▸ **Work instruction**:
Return, verbatim and in full, the records that follow, but not their pictures.
§
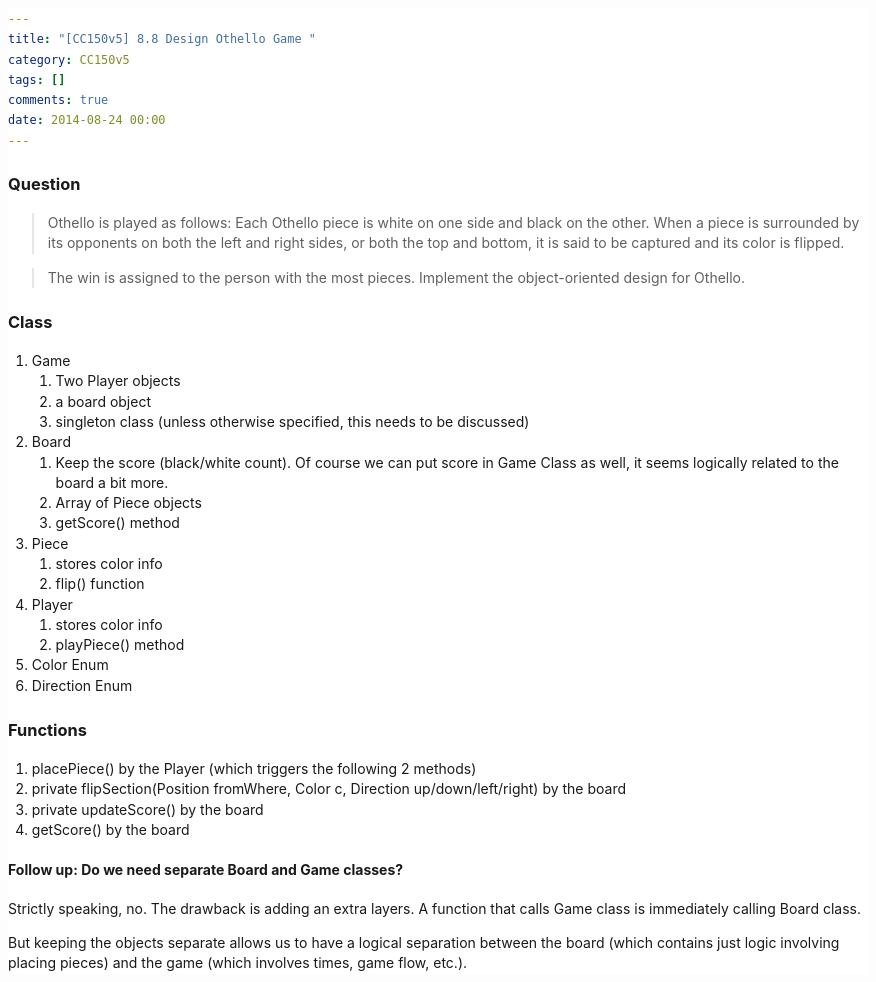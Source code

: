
 ```yaml
---
title: "[CC150v5] 8.8 Design Othello Game "
category: CC150v5
tags: []
comments: true
date: 2014-08-24 00:00
---
```



### Question

> Othello is played as follows: Each Othello piece is white on one side and black on the other. When a piece is surrounded by its opponents on both the left and right sides, or both the top and bottom, it is said to be captured and its color is flipped.

> The win is assigned to the person with the most pieces. Implement the object-oriented design for Othello.

### Class

1. Game
   1. Two Player objects
   1. a board object
   1. singleton class (unless otherwise specified, this needs to be discussed)
1. Board
   1. Keep the score (black/white count). Of course we can put score in Game Class as well, it seems logically related to the board a bit more.
   1. Array of Piece objects
   1. getScore() method
1. Piece
   1. stores color info
   1. flip() function
1. Player
   1. stores color info
   1. playPiece() method
1. Color Enum
1. Direction Enum

### Functions

1. placePiece() by the Player (which triggers the following 2 methods)
1. private flipSection(Position fromWhere, Color c, Direction up/down/left/right) by the board
1. private updateScore() by the board
1. getScore() by the board

#### Follow up: Do we need separate Board and Game classes?

Strictly speaking, no. The drawback is adding an extra layers. A function that calls Game class is immediately calling Board class.

But keeping the objects separate allows us to have a logical separation between the board (which contains just logic involving placing pieces) and the game (which involves times, game flow, etc.).
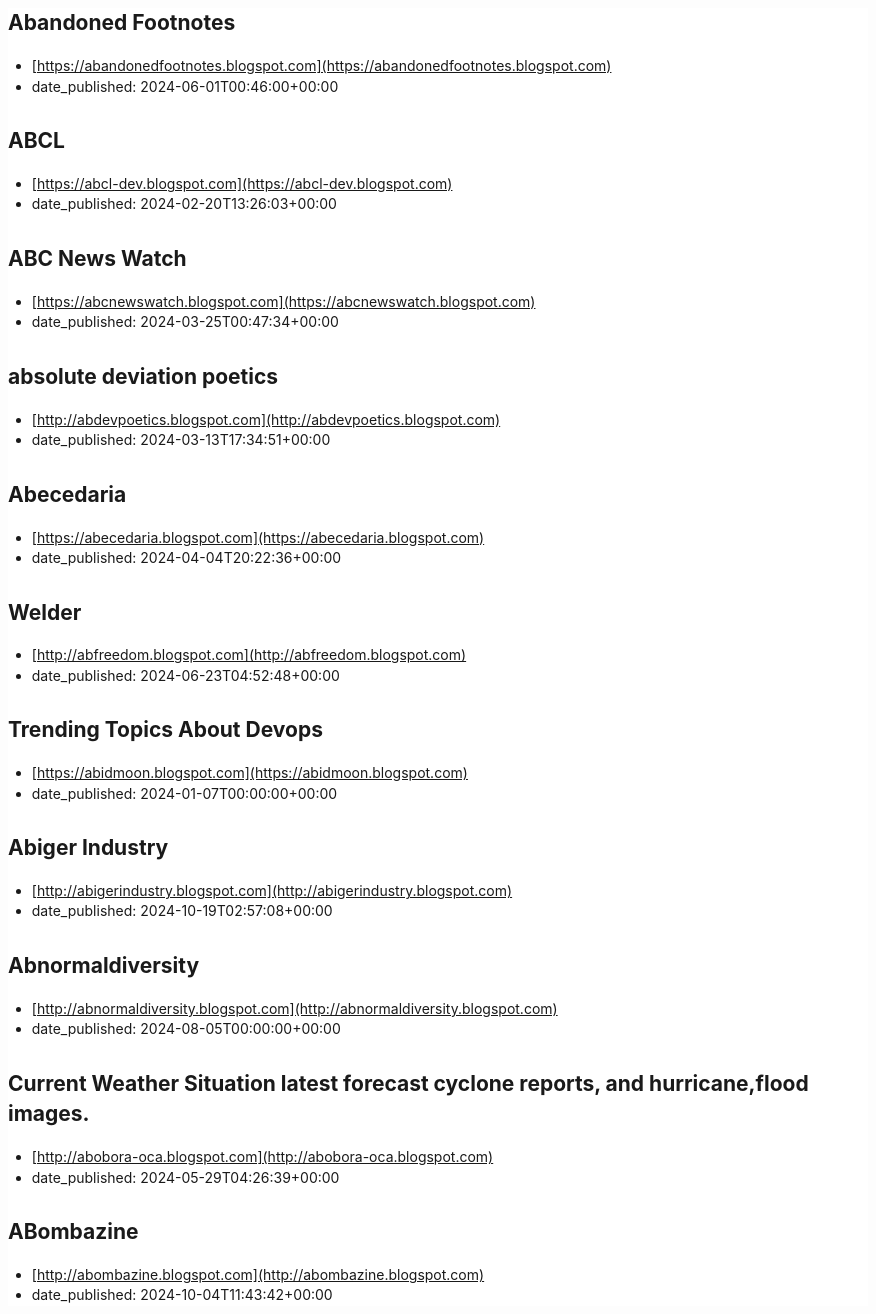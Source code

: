  ## Abandoned Footnotes
 - [https://abandonedfootnotes.blogspot.com](https://abandonedfootnotes.blogspot.com)
 - date_published: 2024-06-01T00:46:00+00:00

 ## ABCL
 - [https://abcl-dev.blogspot.com](https://abcl-dev.blogspot.com)
 - date_published: 2024-02-20T13:26:03+00:00

 ## ABC News Watch
 - [https://abcnewswatch.blogspot.com](https://abcnewswatch.blogspot.com)
 - date_published: 2024-03-25T00:47:34+00:00

 ## absolute deviation poetics
 - [http://abdevpoetics.blogspot.com](http://abdevpoetics.blogspot.com)
 - date_published: 2024-03-13T17:34:51+00:00

 ## Abecedaria
 - [https://abecedaria.blogspot.com](https://abecedaria.blogspot.com)
 - date_published: 2024-04-04T20:22:36+00:00

 ## Welder
 - [http://abfreedom.blogspot.com](http://abfreedom.blogspot.com)
 - date_published: 2024-06-23T04:52:48+00:00

 ## Trending Topics About Devops
 - [https://abidmoon.blogspot.com](https://abidmoon.blogspot.com)
 - date_published: 2024-01-07T00:00:00+00:00

 ## Abiger Industry
 - [http://abigerindustry.blogspot.com](http://abigerindustry.blogspot.com)
 - date_published: 2024-10-19T02:57:08+00:00

 ## Abnormaldiversity
 - [http://abnormaldiversity.blogspot.com](http://abnormaldiversity.blogspot.com)
 - date_published: 2024-08-05T00:00:00+00:00

 ## Current Weather Situation latest forecast cyclone reports, and hurricane,flood images.
 - [http://abobora-oca.blogspot.com](http://abobora-oca.blogspot.com)
 - date_published: 2024-05-29T04:26:39+00:00

 ## ABombazine
 - [http://abombazine.blogspot.com](http://abombazine.blogspot.com)
 - date_published: 2024-10-04T11:43:42+00:00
§
▸ **Result**:
Source code

:
 ```yaml
---
title: "[CC150v5] 8.8 Design Othello Game "
category: CC150v5
tags: []
comments: true
date: 2014-08-24 00:00
---
```



### Question

> Othello is played as follows: Each Othello piece is white on one side and black on the other. When a piece is surrounded by its opponents on both the left and right sides, or both the top and bottom, it is said to be captured and its color is flipped.

> The win is assigned to the person with the most pieces. Implement the object-oriented design for Othello.

### Class

1. Game
   1. Two Player objects
   1. a board object
   1. singleton class (unless otherwise specified, this needs to be discussed)
1. Board
   1. Keep the score (black/white count). Of course we can put score in Game Class as well, it seems logically related to the board a bit more.
   1. Array of Piece objects
   1. getScore() method
1. Piece
   1. stores color info
   1. flip() function
1. Player
   1. stores color info
   1. playPiece() method
1. Color Enum
1. Direction Enum

### Functions

1. placePiece() by the Player (which triggers the following 2 methods)
1. private flipSection(Position fromWhere, Color c, Direction up/down/left/right) by the board
1. private updateScore() by the board
1. getScore() by the board

#### Follow up: Do we need separate Board and Game classes?

Strictly speaking, no. The drawback is adding an extra layers. A function that calls Game class is immediately calling Board class.

But keeping the objects separate allows us to have a logical separation between the board (which contains just logic involving placing pieces) and the game (which involves times, game flow, etc.).
Source code

:  ## Abandoned Footnotes
 - [https://abandonedfootnotes.blogspot.com](https://abandonedfootnotes.blogspot.com)
 - date_published: 2024-06-01T00:46:00+00:00

 ## ABCL
 - [https://abcl-dev.blogspot.com](https://abcl-dev.blogspot.com)
 - date_published: 2024-02-20T13:26:03+00:00

 ## ABC News Watch
 - [https://abcnewswatch.blogspot.com](https://abcnewswatch.blogspot.com)
 - date_published: 2024-03-25T00:47:34+00:00

 ## absolute deviation poetics
 - [http://abdevpoetics.blogspot.com](http://abdevpoetics.blogspot.com)
 - date_published: 2024-03-13T17:34:51+00:00

 ## Abecedaria
 - [https://abecedaria.blogspot.com](https://abecedaria.blogspot.com)
 - date_published: 2024-04-04T20:22:36+00:00

 ## Welder
 - [http://abfreedom.blogspot.com](http://abfreedom.blogspot.com)
 - date_published: 2024-06-23T04:52:48+00:00

 ## Trending Topics About Devops
 - [https://abidmoon.blogspot.com](https://abidmoon.blogspot.com)
 - date_published: 2024-01-07T00:00:00+00:00

 ## Abiger Industry
 - [http://abigerindustry.blogspot.com](http://abigerindustry.blogspot.com)
 - date_published: 2024-10-19T02:57:08+00:00

 ## Abnormaldiversity
 - [http://abnormaldiversity.blogspot.com](http://abnormaldiversity.blogspot.com)
 - date_published: 2024-08-05T00:00:00+00:00

 ## Current Weather Situation latest forecast cyclone reports, and hurricane,flood images.
 - [http://abobora-oca.blogspot.com](http://abobora-oca.blogspot.com)
 - date_published: 2024-05-29T04:26:39+00:00

 ## ABombazine
 - [http://abombazine.blogspot.com](http://abombazine.blogspot.com)
 - date_published: 2024-10-04T11:43:42+00:00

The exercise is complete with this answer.